Definition
Document ingestion is the process of collecting raw documents from their sources, converting them into a usable format, extracting metadata, and registering them in the knowledge base. It is the first step in the data pipeline — the point where external legal content enters the AI system and becomes searchable. Ingestion quality determines knowledge base quality: documents that are incorrectly parsed, assigned wrong metadata, or incompletely extracted will produce inaccurate retrieval and generation downstream.
Why it matters
- Knowledge base completeness — if the ingestion pipeline does not capture a new law, circular, or ruling, the AI system cannot reference it in answers, creating a dangerous gap
- Data quality origin — most data quality problems originate during ingestion: OCR errors, incorrect date extraction, wrong jurisdictional tagging, or missing cross-references; catching errors at ingestion is far cheaper than correcting them after indexing
- Source diversity — Belgian tax law comes from many sources (Official Gazette, FPS Finance, court databases, regional publishers) in many formats (PDF, HTML, XML, scanned images); the ingestion pipeline must handle this diversity reliably
- Freshness — automated ingestion enables the system to incorporate new legal sources within hours of publication, maintaining currency without manual intervention
How it works
A document ingestion pipeline typically proceeds through these stages:
Acquisition — documents are collected from their sources. This may involve scheduled scraping of official gazette websites, API calls to legal database providers, SFTP transfers from publishers, or manual upload of ad hoc sources. Each source has its own access method, format, and delivery schedule.
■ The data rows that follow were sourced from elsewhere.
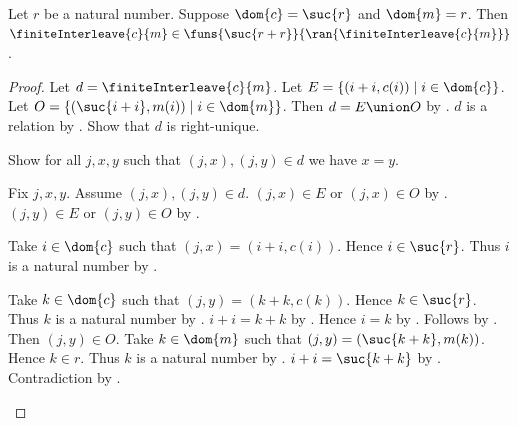 \begin{proposition}\label{finite_interleave_function}
    Let $r$ be a natural number.
    Suppose $\dom{c}=\suc{r}$ and $\dom{m}=r$.
    Then $\finiteInterleave{c}{m}\in
        \funs{\suc{r+r}}{\ran{\finiteInterleave{c}{m}}}$.
\end{proposition}
\begin{proof}
    Let $d=\finiteInterleave{c}{m}$.
    Let $E=\{(i+i,c(i))\mid i\in\dom{c}\}$.
    Let $O=\{(\suc{i+i},m(i))\mid i\in\dom{m}\}$.
    Then $d=E\union O$ by .
    $d$ is a relation
        by .
    Show that $d$ is right-unique.
    \begin{subproof}
        Show for all $j,x,y$ such that $(j,x),(j,y)\in d$ we have $x=y$.
        \begin{subproof}
            Fix $j,x,y$.
            Assume $(j,x),(j,y)\in d$.
            $(j,x)\in E$ or $(j,x)\in O$ by .
            $(j,y)\in E$ or $(j,y)\in O$ by .
            \begin{byCase}
                Take $i\in\dom{c}$ such that
                    $(j,x)=(i+i,c(i))$.
                Hence $i\in\suc{r}$.
                Thus $i$ is a natural number
                    by .
                \begin{byCase}
                    Take $k\in\dom{c}$ such that
                        $(j,y)=(k+k,c(k))$.
                    Hence $k\in\suc{r}$.
                    Thus $k$ is a natural number
                        by .
                    $i+i=k+k$ by .
                    Hence $i=k$ by .
                    Follows by .
                    Then $(j,y)\in O$.
                    Take $k\in\dom{m}$ such that
                        $(j,y)=(\suc{k+k},m(k))$.
                    Hence $k\in r$.
                    Thus $k$ is a natural number
                        by .
                    $i+i=\suc{k+k}$ by .
                    Contradiction by .
                \end{byCase}

\end{byCase}
\end{subproof}
\end{subproof}
\end{proof}
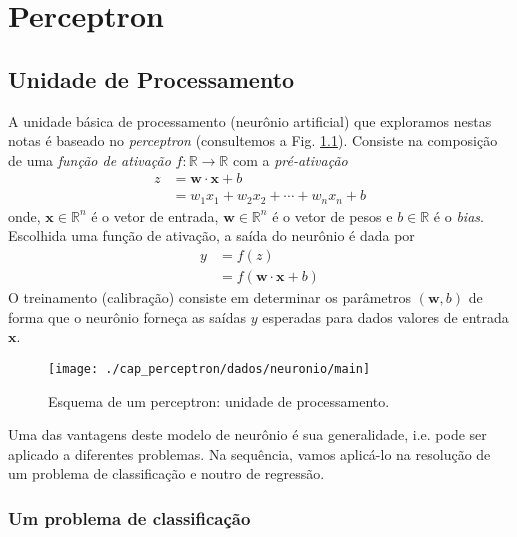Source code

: 
\chapter{Perceptron}\label{cap_perceptron}
\thispagestyle{fancy}


\section{Unidade de Processamento}

A unidade básica de processamento (neurônio artificial) que exploramos nestas notas é baseado no \emph{perceptron} (consultemos a Fig. \ref{fig:perceptron}). Consiste na composição de uma \emph{função de ativação} $f:\mathbb{R}\to\mathbb{R}$ com a \emph{pré-ativação}
\begin{align}
  z &= \pmb{w}\cdot\pmb{x} + b\\
    &= w_1x_1 + w_2x_2 + \cdots + w_nx_n + b
\end{align}
onde, $\pmb{x}\in\mathbb{R}^{n}$ é o vetor de entrada, $\pmb{w}\in\mathbb{R}^{n}$ é o vetor de pesos e $b\in\mathbb{R}$ é o {\it bias}. Escolhida uma função de ativação, a saída do neurônio é dada por
\begin{align}
  y &= f(z)\\
    &= f(\pmb{w}\cdot\pmb{x} + b)
\end{align}
O treinamento (calibração) consiste em determinar os parâmetros $(\pmb{w}, b)$ de forma que o neurônio forneça as saídas $y$ esperadas para dados valores de entrada $\pmb{x}$.

\begin{figure}[H]
  \centering
  \texttt{[image: ./cap\_perceptron/dados/neuronio/main]}
  \caption{Esquema de um perceptron: unidade de processamento.}
  \label{fig:perceptron}
\end{figure}

Uma das vantagens deste modelo de neurônio é sua generalidade, i.e. pode ser aplicado a diferentes problemas. Na sequência, vamos aplicá-lo na resolução de um problema de classificação e noutro de regressão.


\subsection{Um problema de classificação}

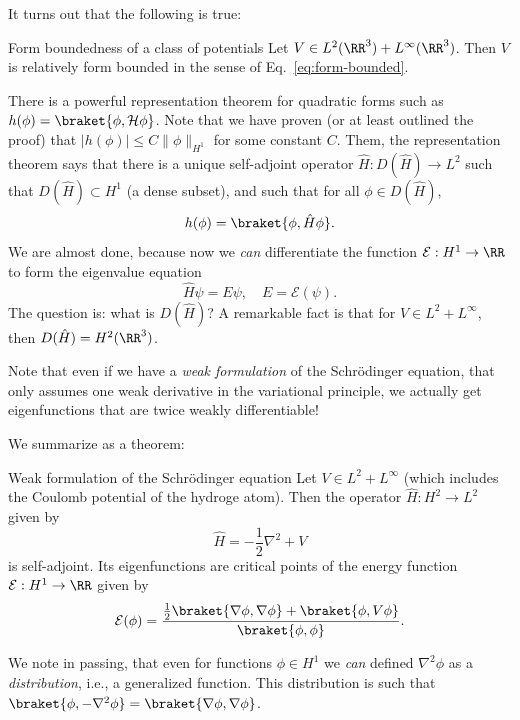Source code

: It turns out that the following is true:
\begin{myLemma}{Form boundedness of a class of potentials}{}
Let $V \in L^2(\RR^3) + L^\infty(\RR^3)$. Then $V$ is relatively form bounded in the sense of Eq.~\eqref{eq:form-bounded}.
\end{myLemma}

There is a powerful representation theorem for quadratic forms such as $h(\phi) = \braket{\phi,\mathcal{H}\phi}$. Note that we have proven (or at least outlined the proof) that $|h(\phi)| \leq C \|\phi\|_{H^1}$ for some constant $C$. Them, the representation theorem says that there is a unique self-adjoint operator $\hat{H} : D(\hat{H})\to L^2$ such that $D(\hat{H})\subset H^1$ (a dense subset), and such that for all $\phi \in D(\hat{H})$,
\begin{equation}
    h(\phi) = \braket{\phi,\hat{H}\phi}.
\end{equation}
We are almost done, because now we \emph{can} differentiate the function $\mathcal{E} : H^1 \to \RR$ to form the eigenvalue equation
\begin{equation}
\hat{H}\psi = E\psi, \quad E = \mathcal{E}(\psi).
\end{equation}
The question is: what is $D(\hat{H})$? A remarkable fact is that for $V \in L^2 + L^\infty$, then $D(\hat{H}) = H^2(\RR^3)$.

Note that even if we have a \emph{weak formulation} of the Schr\"odinger equation, that only assumes one weak derivative in the variational principle, we actually get eigenfunctions that are twice weakly differentiable!

We summarize as a theorem:
\begin{myTheorem}{Weak formulation of the Schr\"odinger equation}{}
Let $V \in L^2 + L^\infty$ (which includes the Coulomb potential of the hydroge atom). Then the operator $\hat{H} : H^2\to L^2$ given by
\begin{equation}
    \hat{H} = -\frac{1}{2}\nabla^2 + V
\end{equation}
is self-adjoint. Its eigenfunctions are critical points of the energy function $\mathcal{E} : H^1 \to \RR$ given by
\begin{equation}
    \mathcal{E}(\phi) = \frac{\frac{1}{2}\braket{\nabla\phi,\nabla\phi} + \braket{\phi,V\phi}}{\braket{\phi,\phi}}.
\end{equation}
\end{myTheorem}
We note in passing, that even for functions $\phi \in H^1$ we \emph{can} defined $\nabla^2\phi$ as a \emph{distribution}, i.e., a generalized function. This distribution is such that $\braket{\phi,-\nabla^2\phi} = \braket{\nabla\phi,\nabla\phi}$.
Format handling — raw documents are converted from their native format to clean text. PDF extraction handles multi-column layouts, tables, and embedded images. HTML parsing strips navigation, styling, and boilerplate. Scanned documents undergo OCR with confidence scoring to flag unreliable extractions. XML documents (common for official publications) are parsed according to their schema.
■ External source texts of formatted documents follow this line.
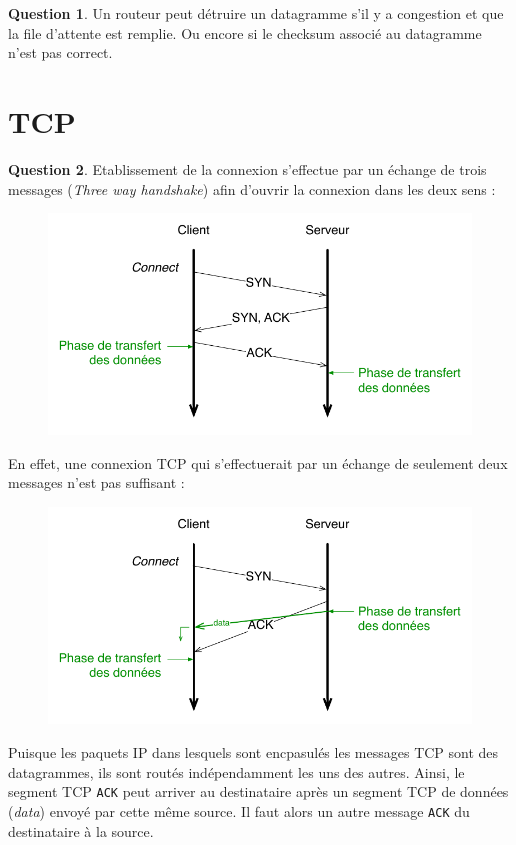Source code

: \documentclass[11pt,english,french]{scrreprt}
\theoremstyle{remark}
\theoremstyle{definition}
\newtheorem{ques}{Question}[section]
\begin{document}
\begin{ques}
	Un routeur peut détruire un datagramme s'il y a congestion et que la file d'attente est remplie. Ou encore si le checksum associé au datagramme n'est pas correct.
\end{ques}

\section{TCP} %

\begin{ques}
	Etablissement de la connexion s'effectue par un échange de trois messages (\emph{Three way handshake}) afin d'ouvrir la connexion dans les deux sens :
	\begin{figure}[h]
		\center
		\includegraphics[scale=.7]{../graphes/TCP/Etablissement2}
	\end{figure}
	
	En effet, une connexion TCP qui s'effectuerait par un échange de seulement deux messages n'est pas suffisant :
	\begin{figure}[h]
		\center
		\includegraphics[scale=.7]{../graphes/TCP/Etablissement3}
	\end{figure}
	Puisque les paquets IP dans lesquels sont encpasulés les messages TCP sont des datagrammes, ils sont routés indépendamment les uns des autres. Ainsi, le segment TCP \lstinline!ACK! peut arriver au destinataire après un segment TCP de données (\emph{data}) envoyé par cette même source. Il faut alors un autre message \lstinline!ACK! du destinataire à la source.
\end{ques}
\end{document}
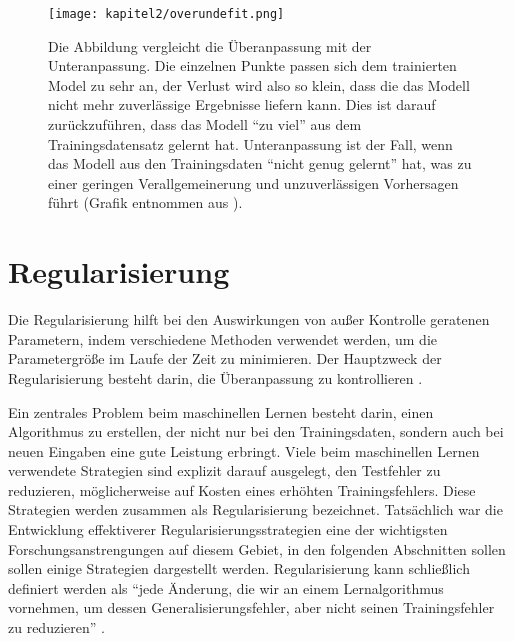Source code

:    \begin{figure}[H]
      \centering
      \texttt{[image: kapitel2/overundefit.png]}
      \caption[Vergleich der Unteranpassung mit der Überanpassung]{Die Abbildung vergleicht die Überanpassung mit der Unteranpassung. Die einzelnen Punkte passen sich dem trainierten Model zu sehr an, der Verlust wird also so klein, dass die das Modell nicht mehr zuverlässige Ergebnisse liefern kann. Dies ist darauf zurückzuführen, dass das Modell \enquote{zu viel} aus dem Trainingsdatensatz gelernt hat. Unteranpassung ist der Fall, wenn das Modell aus den Trainingsdaten \enquote{nicht genug gelernt} hat, was zu einer geringen Verallgemeinerung und unzuverlässigen Vorhersagen führt (Grafik entnommen aus \cite*[27]{Patterson2019}). }
      \label{Kap2:OverUnder}
    \end{figure}

    \section{Regularisierung}
    Die Regularisierung hilft bei den Auswirkungen von außer Kontrolle geratenen Parametern, indem verschiedene Methoden verwendet werden, um die Parametergröße im Laufe der Zeit zu minimieren. Der Hauptzweck der Regularisierung besteht darin, die Überanpassung zu kontrollieren \cite*[79]{Patterson2019}.

    Ein zentrales Problem beim maschinellen Lernen besteht darin, einen Algorithmus zu erstellen, der nicht nur bei den Trainingsdaten, sondern auch bei neuen Eingaben eine gute Leistung erbringt. Viele beim maschinellen Lernen verwendete Strategien sind explizit darauf ausgelegt, den Testfehler zu reduzieren, möglicherweise auf Kosten eines erhöhten Trainingsfehlers. Diese Strategien werden zusammen als Regularisierung bezeichnet. Tatsächlich war die Entwicklung effektiverer Regularisierungsstrategien eine der wichtigsten Forschungsanstrengungen auf diesem Gebiet, in den folgenden Abschnitten sollen sollen einige Strategien dargestellt werden. Regularisierung kann schließlich definiert werden als \enquote{jede Änderung, die wir an einem Lernalgorithmus vornehmen, um dessen Generalisierungsfehler, aber nicht seinen Trainingsfehler zu reduzieren} \cite*[228]{IanGoodfellowYoshuaBengio2016}.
Metadata extraction — key structured fields are identified and extracted: publication date, document type (law, decree, circular, ruling), jurisdiction (federal, regional), language version, article numbers, and cross-references to other documents. Some metadata is explicit (in document headers or XML tags); some must be inferred from the content using entity extraction or pattern matching.
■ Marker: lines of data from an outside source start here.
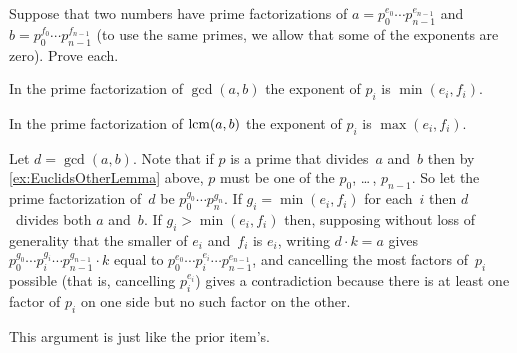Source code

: \documentclass{ibl}
\begin{document}
\begin{ex}
Suppose that two numbers have prime factorizations 
of $a=p_0^{e_0}\cdots p_{n-1}^{e_{n-1}}$
and $b=p_0^{f_0}\cdots p_{n-1}^{f_{n-1}}$
(to use the same primes, we allow that some of the exponents are zero).
Prove each.
\begin{exes}
\item
  In the prime factorization of
  $\gcd(a,b)$ the exponent of $p_i$ is $\min(e_i,f_i)$.
\item In the prime factorization of $\operatorname{lcm}(a,b)$ the exponent of 
  $p_i$ is $\max(e_i,f_i)$.
\end{exes}
\begin{ans}
\begin{exes}
\item Let $d=\gcd(a,b)$.
  Note that if $p$ is a prime that divides~$a$ and~$b$ then
  by \ref{ex:EuclidsOtherLemma} above, $p$ must be one of the 
  $p_0$, \ldots\,, $p_{n-1}$.   
  So let the prime factorization of~$d$ be $p_0^{g_0}\cdots p_n^{g_n}$. 
  If $g_i=\min(e_i,f_i)$ for each~$i$ then $d$~divides both $a$ and~$b$.
  If $g_i>\min(e_i,f_i)$ then, supposing without loss of generality
  that the smaller of $e_i$ and~$f_i$ is $e_i$, writing
  $d\cdot k=a$ gives $p_0^{g_0}\cdots p_i^{g_i}\cdots p_{n-1}^{g_{n-1}}\cdot k$
  equal to $p_0^{e_0}\cdots p_i^{e_i}\cdots p_{n-1}^{e_{n-1}}$, and 
  cancelling the most factors of~$p_i$ possible (that is, cancelling $p_i^{e_i}$)
  gives a contradiction because there is at least one factor
  of $p_i$ on one side but no such factor on the other.
\item  This argument is just like the prior item's.  
\end{exes}
\end{ans}
\end{ex}
\end{document}
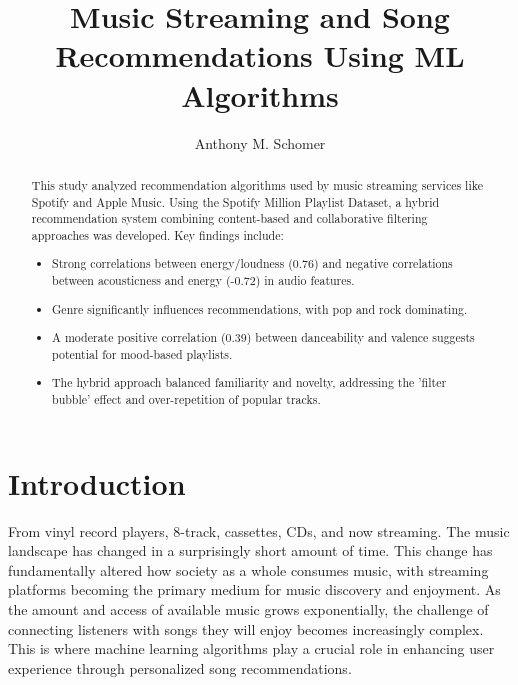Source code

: \documentclass[runningheads]{llncs}
\begin{document}
\title{Music Streaming and Song Recommendations Using ML Algorithms}

\author{Anthony M. Schomer}



\maketitle

\begin{abstract}
This study analyzed recommendation algorithms used by music streaming services like Spotify and Apple Music. Using the Spotify Million Playlist Dataset, a hybrid recommendation system combining content-based and collaborative filtering approaches was developed. Key findings include:
\begin{itemize}
  \item Strong correlations between energy/loudness (0.76) and negative correlations between acousticness and energy (-0.72) in audio features.
  \item Genre significantly influences recommendations, with pop and rock dominating.
  \item A moderate positive correlation (0.39) between danceability and valence suggests potential for mood-based playlists.
  \item The hybrid approach balanced familiarity and novelty, addressing the 'filter bubble' effect and over-repetition of popular tracks.
\end{itemize}
\end{abstract}

\section{Introduction}

From vinyl record players, 8-track, cassettes, CDs, and now streaming. The music landscape has changed in a surprisingly short amount of time. This change has fundamentally altered how society as a whole consumes music, with streaming platforms becoming the primary medium for music discovery and enjoyment. As the amount and access of available music grows exponentially, the challenge of connecting listeners with songs they will enjoy becomes increasingly complex. This is where machine learning algorithms play a crucial role in enhancing user experience through personalized song recommendations.
\end{document}
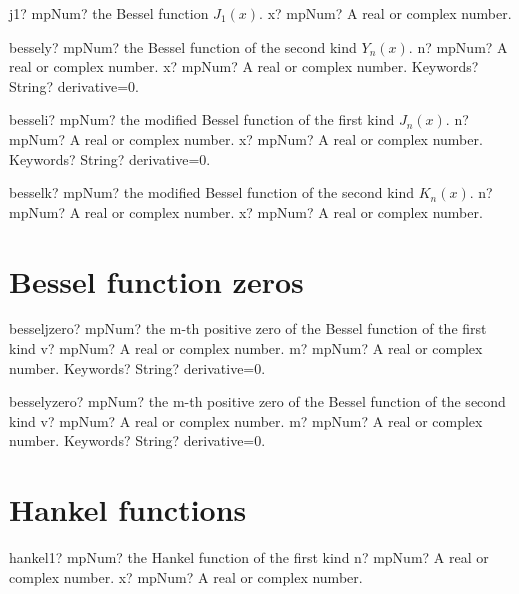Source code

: \documentclass[12pt,a4paper,openany]{book}
\begin{document}
\begin{mpFunctionsExtract}
\mpFunctionOne
{j1? mpNum? the Bessel function $J_1(x)$.}
{x? mpNum? A real or complex number.}
\end{mpFunctionsExtract}

\begin{mpFunctionsExtract}
\mpFunctionThree
{bessely? mpNum? the Bessel function of the second kind $Y_n(x)$.}
{n? mpNum? A real or complex number.}
{x? mpNum? A real or complex number.}
{Keywords? String? derivative=0.}
\end{mpFunctionsExtract}

\begin{mpFunctionsExtract}
\mpFunctionThree
{besseli? mpNum? the modified Bessel function of the first kind $J_n(x)$.}
{n? mpNum? A real or complex number.}
{x? mpNum? A real or complex number.}
{Keywords? String? derivative=0.}
\end{mpFunctionsExtract}

\begin{mpFunctionsExtract}
\mpFunctionTwo
{besselk? mpNum? the modified Bessel function of the second kind $K_n(x)$.}
{n? mpNum? A real or complex number.}
{x? mpNum? A real or complex number.}
\end{mpFunctionsExtract}

\section{Bessel function zeros}

\begin{mpFunctionsExtract}
\mpFunctionThree
{besseljzero? mpNum? the m-th positive zero of the Bessel function of the first kind}
{v? mpNum? A real or complex number.}
{m? mpNum? A real or complex number.}
{Keywords? String? derivative=0.}
\end{mpFunctionsExtract}

\begin{mpFunctionsExtract}
\mpFunctionThree
{besselyzero? mpNum? the m-th positive zero of the Bessel function of the second kind}
{v? mpNum? A real or complex number.}
{m? mpNum? A real or complex number.}
{Keywords? String? derivative=0.}
\end{mpFunctionsExtract}

\section{Hankel functions}

\begin{mpFunctionsExtract}
\mpFunctionTwo
{hankel1? mpNum? the Hankel function of the first kind}
{n? mpNum? A real or complex number.}
{x? mpNum? A real or complex number.}
\end{mpFunctionsExtract}
\end{document}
Deduplication check — the document is compared against existing content to determine whether it is new, an update to an existing document, or a duplicate. Content hashing and near-duplicate detection prevent the same document from being indexed multiple times.
Registration — the document is assigned a unique identifier, its metadata is validated against the schema, and it is queued for the next pipeline stages (chunking, embedding, indexing). Failed documents are quarantined with error details for manual review.
Common questions
Q: How often should ingestion run?
A: For sources with regular publication schedules (daily gazette, weekly circulars), ingestion should run at matching frequency. Event-driven ingestion (triggered by publication notifications) provides faster coverage than scheduled polling.
Q: What happens when ingestion fails for a document?
A: Failed documents should be quarantined, logged with the specific failure reason (OCR failure, format error, metadata extraction failure), and either retried automatically or flagged for manual review. The system should continue processing other documents rather than halting the entire pipeline.